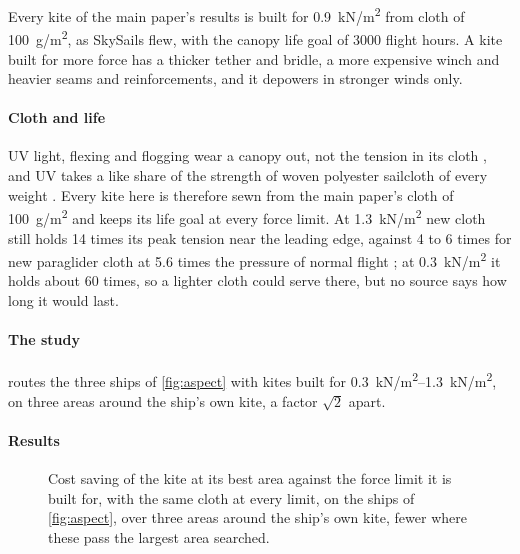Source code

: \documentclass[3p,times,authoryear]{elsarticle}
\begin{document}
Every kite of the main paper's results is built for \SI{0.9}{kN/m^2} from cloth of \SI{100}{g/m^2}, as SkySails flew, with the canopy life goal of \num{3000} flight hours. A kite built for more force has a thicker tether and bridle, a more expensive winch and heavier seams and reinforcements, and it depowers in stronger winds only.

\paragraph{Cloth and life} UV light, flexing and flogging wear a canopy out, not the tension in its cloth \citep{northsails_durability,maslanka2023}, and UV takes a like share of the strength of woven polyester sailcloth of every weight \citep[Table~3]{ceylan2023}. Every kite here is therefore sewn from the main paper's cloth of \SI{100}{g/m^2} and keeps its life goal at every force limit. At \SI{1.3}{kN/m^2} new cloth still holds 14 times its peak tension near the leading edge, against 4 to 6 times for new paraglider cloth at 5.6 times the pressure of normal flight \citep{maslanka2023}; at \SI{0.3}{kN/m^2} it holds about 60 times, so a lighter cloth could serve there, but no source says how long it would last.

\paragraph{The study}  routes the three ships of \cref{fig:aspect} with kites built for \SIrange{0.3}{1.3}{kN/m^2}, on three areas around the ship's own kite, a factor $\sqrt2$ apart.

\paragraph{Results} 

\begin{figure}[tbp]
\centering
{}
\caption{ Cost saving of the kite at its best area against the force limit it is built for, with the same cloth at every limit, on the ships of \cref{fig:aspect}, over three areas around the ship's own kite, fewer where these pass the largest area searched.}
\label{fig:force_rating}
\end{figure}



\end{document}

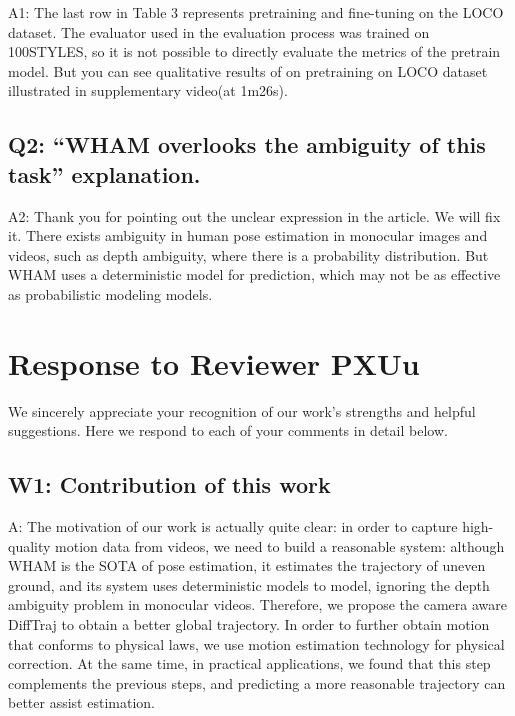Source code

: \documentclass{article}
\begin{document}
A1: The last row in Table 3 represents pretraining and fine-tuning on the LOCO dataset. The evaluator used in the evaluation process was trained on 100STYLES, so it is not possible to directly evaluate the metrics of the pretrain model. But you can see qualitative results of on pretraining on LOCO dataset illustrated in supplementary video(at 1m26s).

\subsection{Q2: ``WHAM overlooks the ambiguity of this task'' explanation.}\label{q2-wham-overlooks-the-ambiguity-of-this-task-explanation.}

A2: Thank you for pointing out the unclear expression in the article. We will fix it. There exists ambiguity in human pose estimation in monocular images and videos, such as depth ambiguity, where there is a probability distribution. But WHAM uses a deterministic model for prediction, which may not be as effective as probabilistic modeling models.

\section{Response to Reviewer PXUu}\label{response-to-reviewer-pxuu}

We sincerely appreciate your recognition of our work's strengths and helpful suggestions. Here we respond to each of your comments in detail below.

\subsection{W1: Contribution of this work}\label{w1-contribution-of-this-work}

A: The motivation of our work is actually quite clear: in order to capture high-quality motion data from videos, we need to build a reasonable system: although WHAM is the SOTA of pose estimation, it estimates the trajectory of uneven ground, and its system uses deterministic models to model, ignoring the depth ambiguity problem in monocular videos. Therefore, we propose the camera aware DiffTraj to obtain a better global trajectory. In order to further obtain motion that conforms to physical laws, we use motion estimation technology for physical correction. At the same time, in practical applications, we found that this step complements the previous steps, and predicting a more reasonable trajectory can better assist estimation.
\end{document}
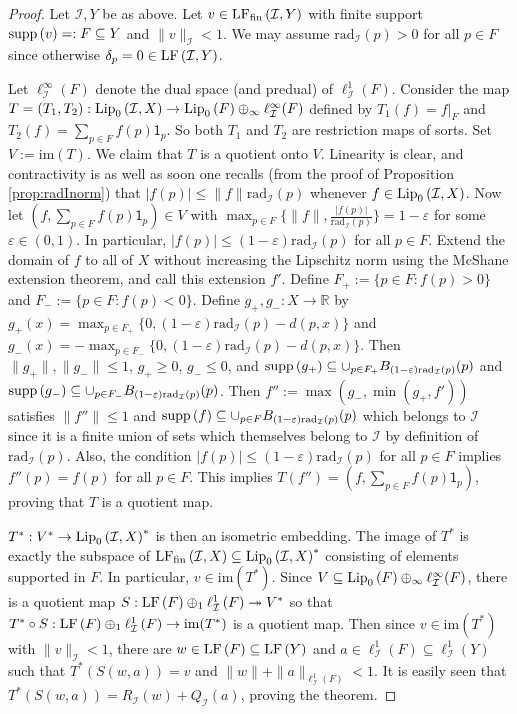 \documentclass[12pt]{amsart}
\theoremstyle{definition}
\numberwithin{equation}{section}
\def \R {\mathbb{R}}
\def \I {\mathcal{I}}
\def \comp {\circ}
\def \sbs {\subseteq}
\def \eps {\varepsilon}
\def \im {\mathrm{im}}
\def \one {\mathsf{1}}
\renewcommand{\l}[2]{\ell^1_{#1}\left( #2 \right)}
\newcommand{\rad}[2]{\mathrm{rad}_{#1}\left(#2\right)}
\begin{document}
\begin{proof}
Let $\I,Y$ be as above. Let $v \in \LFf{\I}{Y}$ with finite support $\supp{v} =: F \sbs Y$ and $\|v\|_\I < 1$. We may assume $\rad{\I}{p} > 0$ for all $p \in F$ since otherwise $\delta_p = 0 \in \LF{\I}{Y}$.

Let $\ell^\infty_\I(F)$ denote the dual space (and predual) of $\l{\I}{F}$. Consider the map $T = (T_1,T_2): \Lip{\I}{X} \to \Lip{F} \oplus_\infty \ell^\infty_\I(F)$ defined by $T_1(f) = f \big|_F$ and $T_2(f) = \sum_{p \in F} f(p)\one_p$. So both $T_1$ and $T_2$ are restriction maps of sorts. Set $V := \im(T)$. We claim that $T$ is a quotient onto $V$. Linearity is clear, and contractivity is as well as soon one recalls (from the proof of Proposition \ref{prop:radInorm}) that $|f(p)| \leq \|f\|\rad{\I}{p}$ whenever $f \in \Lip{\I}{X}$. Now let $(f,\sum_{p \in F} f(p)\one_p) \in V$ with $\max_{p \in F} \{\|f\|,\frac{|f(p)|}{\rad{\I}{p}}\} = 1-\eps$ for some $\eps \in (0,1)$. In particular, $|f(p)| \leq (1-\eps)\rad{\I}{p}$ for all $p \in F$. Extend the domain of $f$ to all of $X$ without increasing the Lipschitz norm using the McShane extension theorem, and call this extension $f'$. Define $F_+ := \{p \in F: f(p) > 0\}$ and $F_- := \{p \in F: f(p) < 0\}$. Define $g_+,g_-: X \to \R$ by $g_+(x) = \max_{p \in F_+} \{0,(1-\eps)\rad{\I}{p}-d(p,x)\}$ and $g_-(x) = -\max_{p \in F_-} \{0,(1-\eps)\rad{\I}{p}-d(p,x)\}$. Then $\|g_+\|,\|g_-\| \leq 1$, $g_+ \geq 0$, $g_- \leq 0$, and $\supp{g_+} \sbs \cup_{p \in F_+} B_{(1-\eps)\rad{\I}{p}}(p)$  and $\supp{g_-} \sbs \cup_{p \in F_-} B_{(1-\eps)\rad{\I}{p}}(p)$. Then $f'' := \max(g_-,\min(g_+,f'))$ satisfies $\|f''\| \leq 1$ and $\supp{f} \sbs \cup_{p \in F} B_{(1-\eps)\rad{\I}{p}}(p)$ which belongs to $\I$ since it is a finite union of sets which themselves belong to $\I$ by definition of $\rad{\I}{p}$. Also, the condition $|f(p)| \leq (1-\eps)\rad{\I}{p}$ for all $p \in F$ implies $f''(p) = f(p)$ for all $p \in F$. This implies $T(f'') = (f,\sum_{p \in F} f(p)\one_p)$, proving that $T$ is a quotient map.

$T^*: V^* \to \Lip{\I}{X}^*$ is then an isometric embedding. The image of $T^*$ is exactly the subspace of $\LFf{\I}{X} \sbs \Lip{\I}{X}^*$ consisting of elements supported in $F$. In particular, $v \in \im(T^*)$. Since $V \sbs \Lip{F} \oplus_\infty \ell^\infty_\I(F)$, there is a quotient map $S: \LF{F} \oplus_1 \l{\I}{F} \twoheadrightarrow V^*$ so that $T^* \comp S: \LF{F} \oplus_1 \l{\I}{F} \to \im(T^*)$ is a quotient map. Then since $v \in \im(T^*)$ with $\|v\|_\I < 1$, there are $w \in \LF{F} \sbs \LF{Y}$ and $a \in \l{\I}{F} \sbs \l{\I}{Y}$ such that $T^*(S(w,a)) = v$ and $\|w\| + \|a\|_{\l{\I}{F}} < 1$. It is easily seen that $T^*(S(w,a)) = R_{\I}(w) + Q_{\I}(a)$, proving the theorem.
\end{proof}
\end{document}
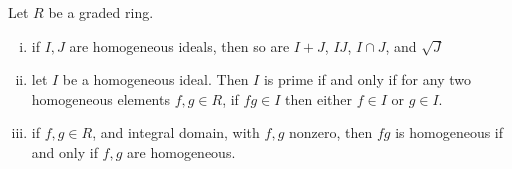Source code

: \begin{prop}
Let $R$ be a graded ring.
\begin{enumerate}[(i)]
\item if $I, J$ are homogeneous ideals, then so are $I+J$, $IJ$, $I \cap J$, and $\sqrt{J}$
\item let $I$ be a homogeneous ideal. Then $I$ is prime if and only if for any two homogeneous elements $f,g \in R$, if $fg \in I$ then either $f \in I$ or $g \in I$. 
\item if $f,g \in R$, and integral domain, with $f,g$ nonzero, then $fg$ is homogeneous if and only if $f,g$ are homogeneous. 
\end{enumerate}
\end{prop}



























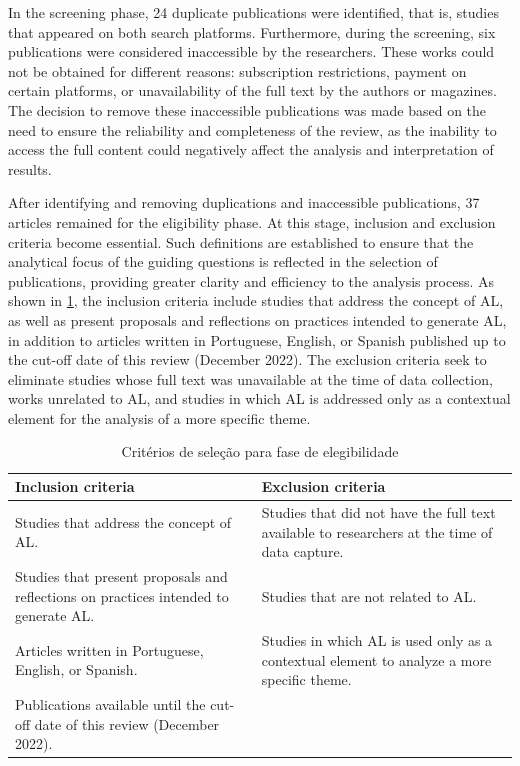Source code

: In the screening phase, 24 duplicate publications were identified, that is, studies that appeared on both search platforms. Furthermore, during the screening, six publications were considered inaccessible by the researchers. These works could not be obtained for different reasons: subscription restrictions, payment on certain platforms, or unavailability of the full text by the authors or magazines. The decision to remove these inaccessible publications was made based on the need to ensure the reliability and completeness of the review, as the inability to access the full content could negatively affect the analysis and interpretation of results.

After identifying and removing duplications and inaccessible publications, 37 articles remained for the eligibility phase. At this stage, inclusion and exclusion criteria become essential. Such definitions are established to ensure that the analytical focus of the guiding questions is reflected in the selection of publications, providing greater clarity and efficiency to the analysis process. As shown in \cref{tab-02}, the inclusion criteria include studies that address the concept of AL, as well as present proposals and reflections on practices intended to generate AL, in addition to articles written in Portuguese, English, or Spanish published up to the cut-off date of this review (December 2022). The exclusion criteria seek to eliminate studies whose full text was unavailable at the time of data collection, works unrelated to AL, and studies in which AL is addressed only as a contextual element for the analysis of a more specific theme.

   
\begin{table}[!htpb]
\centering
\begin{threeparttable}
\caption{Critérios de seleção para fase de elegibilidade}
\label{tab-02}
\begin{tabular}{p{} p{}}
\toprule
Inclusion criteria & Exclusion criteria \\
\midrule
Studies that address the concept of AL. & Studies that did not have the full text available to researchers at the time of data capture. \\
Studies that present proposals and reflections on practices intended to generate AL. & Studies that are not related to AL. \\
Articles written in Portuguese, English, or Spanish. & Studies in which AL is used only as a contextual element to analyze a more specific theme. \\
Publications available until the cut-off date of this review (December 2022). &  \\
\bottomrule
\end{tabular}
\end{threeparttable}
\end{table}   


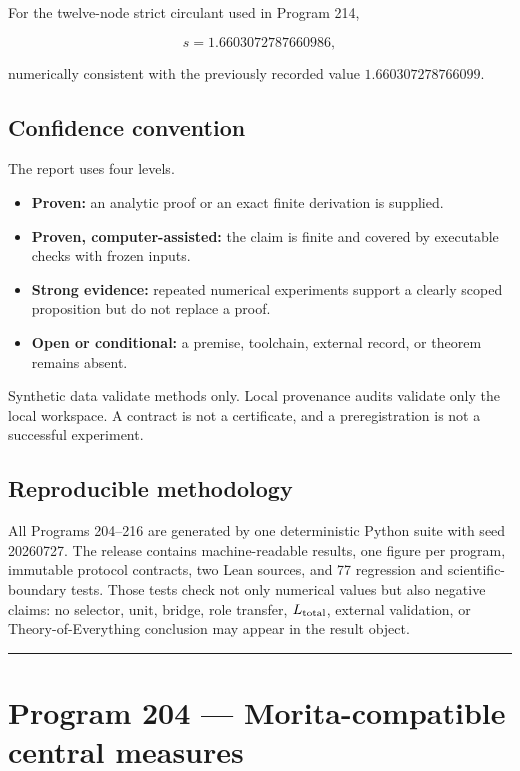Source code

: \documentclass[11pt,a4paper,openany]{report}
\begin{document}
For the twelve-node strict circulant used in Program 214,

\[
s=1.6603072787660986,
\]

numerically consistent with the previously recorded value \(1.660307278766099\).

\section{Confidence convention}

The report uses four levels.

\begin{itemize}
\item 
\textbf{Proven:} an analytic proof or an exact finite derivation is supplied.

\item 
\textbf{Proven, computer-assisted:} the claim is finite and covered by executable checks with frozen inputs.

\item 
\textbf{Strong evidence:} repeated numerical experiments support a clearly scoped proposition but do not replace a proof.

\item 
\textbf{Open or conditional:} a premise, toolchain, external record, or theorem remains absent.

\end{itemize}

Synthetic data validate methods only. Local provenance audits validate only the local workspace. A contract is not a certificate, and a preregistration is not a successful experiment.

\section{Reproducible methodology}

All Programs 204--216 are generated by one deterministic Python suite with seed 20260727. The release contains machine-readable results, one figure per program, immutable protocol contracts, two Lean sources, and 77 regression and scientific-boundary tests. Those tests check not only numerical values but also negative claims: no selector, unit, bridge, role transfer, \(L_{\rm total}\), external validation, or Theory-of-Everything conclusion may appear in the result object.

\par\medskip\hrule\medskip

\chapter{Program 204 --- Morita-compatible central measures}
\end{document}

----

## Prompt
The answer should contain only the lines from the start of the records above through the line with "Every kite of", copied exactly, and no pictures.

## Exercise output
Source code

: \documentclass[3p,times,authoryear]{elsarticle}
\begin{document}
Every kite of the main paper's results is built for \SI{0.9}{kN/m^2} from cloth of \SI{100}{g/m^2}, as SkySails flew, with the canopy life goal of \num{3000} flight hours. A kite built for more force has a thicker tether and bridle, a more expensive winch and heavier seams and reinforcements, and it depowers in stronger winds only.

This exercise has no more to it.